▶ **TASK OBJECTIVE**
Show every line below where "figure" appears.

▶ **DATA RECORDS**
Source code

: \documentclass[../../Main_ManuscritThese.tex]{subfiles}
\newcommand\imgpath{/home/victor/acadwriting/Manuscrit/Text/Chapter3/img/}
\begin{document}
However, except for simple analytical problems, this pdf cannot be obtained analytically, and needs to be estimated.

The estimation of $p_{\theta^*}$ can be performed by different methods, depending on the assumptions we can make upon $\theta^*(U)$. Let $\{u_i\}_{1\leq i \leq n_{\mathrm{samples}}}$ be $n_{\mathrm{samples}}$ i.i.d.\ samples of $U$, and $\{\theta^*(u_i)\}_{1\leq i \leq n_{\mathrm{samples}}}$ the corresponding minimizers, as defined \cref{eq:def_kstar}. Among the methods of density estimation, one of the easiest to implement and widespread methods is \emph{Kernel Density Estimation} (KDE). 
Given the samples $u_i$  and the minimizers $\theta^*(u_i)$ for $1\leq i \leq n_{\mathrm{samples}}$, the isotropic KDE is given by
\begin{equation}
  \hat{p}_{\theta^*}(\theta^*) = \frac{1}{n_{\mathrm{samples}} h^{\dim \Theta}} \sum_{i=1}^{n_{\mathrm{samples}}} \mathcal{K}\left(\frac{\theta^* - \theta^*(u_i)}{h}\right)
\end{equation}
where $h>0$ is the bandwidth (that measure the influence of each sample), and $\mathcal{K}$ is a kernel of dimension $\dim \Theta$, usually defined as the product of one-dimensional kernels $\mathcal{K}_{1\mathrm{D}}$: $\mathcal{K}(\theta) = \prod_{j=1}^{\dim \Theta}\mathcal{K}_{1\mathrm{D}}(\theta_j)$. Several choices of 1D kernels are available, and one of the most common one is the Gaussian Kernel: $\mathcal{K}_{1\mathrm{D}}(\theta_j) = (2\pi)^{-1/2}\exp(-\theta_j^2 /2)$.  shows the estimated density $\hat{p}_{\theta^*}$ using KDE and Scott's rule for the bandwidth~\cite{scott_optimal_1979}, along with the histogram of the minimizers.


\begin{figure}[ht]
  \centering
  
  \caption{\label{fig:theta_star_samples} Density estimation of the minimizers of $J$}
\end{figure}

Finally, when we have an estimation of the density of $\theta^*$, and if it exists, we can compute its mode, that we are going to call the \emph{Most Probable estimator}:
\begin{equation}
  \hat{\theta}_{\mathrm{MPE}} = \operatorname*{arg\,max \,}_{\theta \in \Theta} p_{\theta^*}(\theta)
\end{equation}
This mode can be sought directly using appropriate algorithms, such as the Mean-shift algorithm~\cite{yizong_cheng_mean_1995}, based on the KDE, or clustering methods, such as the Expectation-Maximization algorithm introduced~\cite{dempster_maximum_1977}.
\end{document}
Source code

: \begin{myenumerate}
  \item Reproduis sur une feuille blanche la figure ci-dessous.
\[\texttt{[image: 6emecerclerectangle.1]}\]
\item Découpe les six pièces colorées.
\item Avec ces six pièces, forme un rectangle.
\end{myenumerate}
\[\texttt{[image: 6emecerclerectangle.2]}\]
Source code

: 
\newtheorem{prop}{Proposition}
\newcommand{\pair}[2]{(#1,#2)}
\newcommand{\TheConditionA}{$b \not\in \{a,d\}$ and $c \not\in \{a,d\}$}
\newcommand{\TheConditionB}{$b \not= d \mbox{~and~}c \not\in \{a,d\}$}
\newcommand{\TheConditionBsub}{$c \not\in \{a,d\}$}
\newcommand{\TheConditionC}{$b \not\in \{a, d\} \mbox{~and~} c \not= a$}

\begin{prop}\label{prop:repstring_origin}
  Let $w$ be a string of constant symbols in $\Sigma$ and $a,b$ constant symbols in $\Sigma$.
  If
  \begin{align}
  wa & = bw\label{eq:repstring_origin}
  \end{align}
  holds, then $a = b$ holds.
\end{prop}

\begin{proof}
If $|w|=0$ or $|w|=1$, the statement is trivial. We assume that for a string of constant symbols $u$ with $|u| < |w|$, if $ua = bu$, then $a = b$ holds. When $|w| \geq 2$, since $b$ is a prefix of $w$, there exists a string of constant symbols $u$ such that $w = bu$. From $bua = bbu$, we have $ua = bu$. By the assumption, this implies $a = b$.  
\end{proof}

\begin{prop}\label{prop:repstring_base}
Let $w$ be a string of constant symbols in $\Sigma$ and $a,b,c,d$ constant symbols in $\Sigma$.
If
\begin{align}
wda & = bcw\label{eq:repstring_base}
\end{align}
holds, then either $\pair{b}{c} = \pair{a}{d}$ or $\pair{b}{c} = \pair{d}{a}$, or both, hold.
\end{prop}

▶ **RESPONSE AREA**
\begin{figure}[ht]
\end{figure}
  \item Reproduis sur une feuille blanche la figure ci-dessous.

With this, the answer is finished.